* YOUR GOAL: Would you repeat each line below exactly, without the pictures?

* LISTED ENTRIES:
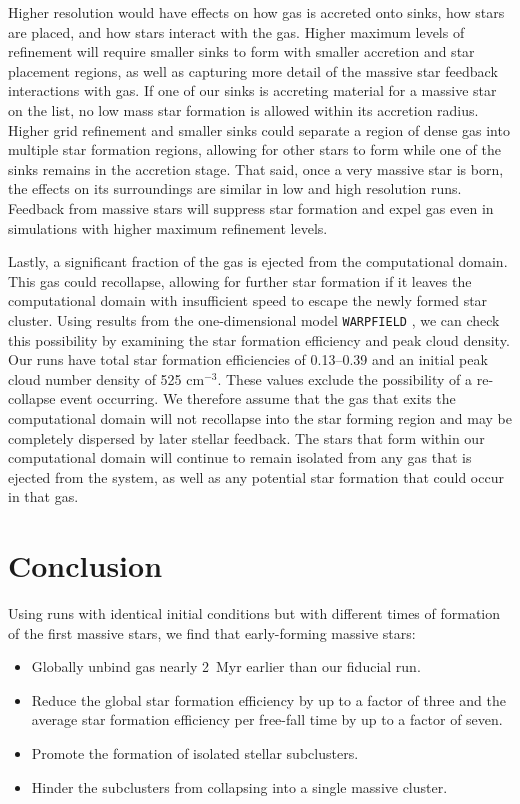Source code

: \documentclass[twoside]{drexel-thesis}
\begin{document}
\begin{thesis}
Higher resolution would have effects on how gas is accreted onto sinks, how stars are placed, and how stars interact with the gas. Higher maximum levels of refinement will require smaller sinks to form with smaller accretion and star placement regions, as well as capturing more detail of the massive star feedback interactions with gas. If one of our sinks is accreting material for a massive star on the list, no low mass star formation is allowed within its accretion radius. Higher grid refinement and smaller sinks could separate a region of dense gas into multiple star formation regions, allowing for other stars to form while one of the sinks remains in the accretion stage.  That said, once a very massive star is born, the effects on its surroundings are similar in low and high resolution runs. Feedback from massive stars will suppress star formation and expel gas even in simulations with higher maximum refinement levels.

Lastly, a significant fraction of the gas is ejected from the computational domain. This gas could recollapse, allowing for further star formation if it
leaves the computational domain with insufficient speed to escape the newly formed star cluster. Using results from the one-dimensional model \texttt{WARPFIELD} \citep{rahner_forming_2018}, we can check this possibility by examining the star formation efficiency and peak cloud density. Our runs have total star formation efficiencies of 0.13--0.39 and an initial peak cloud number density of 525 cm$^{-3}$.  These values exclude the possibility of a re-collapse event occurring.
We therefore assume that the gas that exits the computational domain will not recollapse into the star forming region and may be completely dispersed by later stellar feedback. The stars that form within our computational domain will continue to remain isolated from any gas that is ejected from the system, as well as any potential star formation that could occur in that gas.

\section{Conclusion}\label{sec:p1-conclusion}
Using runs with identical initial conditions but with different times of formation of the first massive stars, we find that early-forming massive stars:
\begin{itemize}
    \item Globally unbind gas nearly 2~Myr earlier than our fiducial run.
    \item Reduce the global star formation efficiency by up to a factor of three and the average star formation efficiency per free-fall time by up to a factor of seven.
    \item Promote the formation of isolated stellar subclusters.
    \item Hinder the subclusters from collapsing into a single massive cluster.
\end{itemize}


\end{thesis}
\end{document}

* OUTPUT:
Source code

: \documentclass[twoside]{drexel-thesis}
\begin{document}
\begin{thesis}
Higher resolution would have effects on how gas is accreted onto sinks, how stars are placed, and how stars interact with the gas. Higher maximum levels of refinement will require smaller sinks to form with smaller accretion and star placement regions, as well as capturing more detail of the massive star feedback interactions with gas. If one of our sinks is accreting material for a massive star on the list, no low mass star formation is allowed within its accretion radius. Higher grid refinement and smaller sinks could separate a region of dense gas into multiple star formation regions, allowing for other stars to form while one of the sinks remains in the accretion stage.  That said, once a very massive star is born, the effects on its surroundings are similar in low and high resolution runs. Feedback from massive stars will suppress star formation and expel gas even in simulations with higher maximum refinement levels.

Lastly, a significant fraction of the gas is ejected from the computational domain. This gas could recollapse, allowing for further star formation if it
leaves the computational domain with insufficient speed to escape the newly formed star cluster. Using results from the one-dimensional model \texttt{WARPFIELD} \citep{rahner_forming_2018}, we can check this possibility by examining the star formation efficiency and peak cloud density. Our runs have total star formation efficiencies of 0.13--0.39 and an initial peak cloud number density of 525 cm$^{-3}$.  These values exclude the possibility of a re-collapse event occurring.
We therefore assume that the gas that exits the computational domain will not recollapse into the star forming region and may be completely dispersed by later stellar feedback. The stars that form within our computational domain will continue to remain isolated from any gas that is ejected from the system, as well as any potential star formation that could occur in that gas.

\section{Conclusion}\label{sec:p1-conclusion}
Using runs with identical initial conditions but with different times of formation of the first massive stars, we find that early-forming massive stars:
\begin{itemize}
    \item Globally unbind gas nearly 2~Myr earlier than our fiducial run.
    \item Reduce the global star formation efficiency by up to a factor of three and the average star formation efficiency per free-fall time by up to a factor of seven.
    \item Promote the formation of isolated stellar subclusters.
    \item Hinder the subclusters from collapsing into a single massive cluster.
\end{itemize}


\end{thesis}
\end{document}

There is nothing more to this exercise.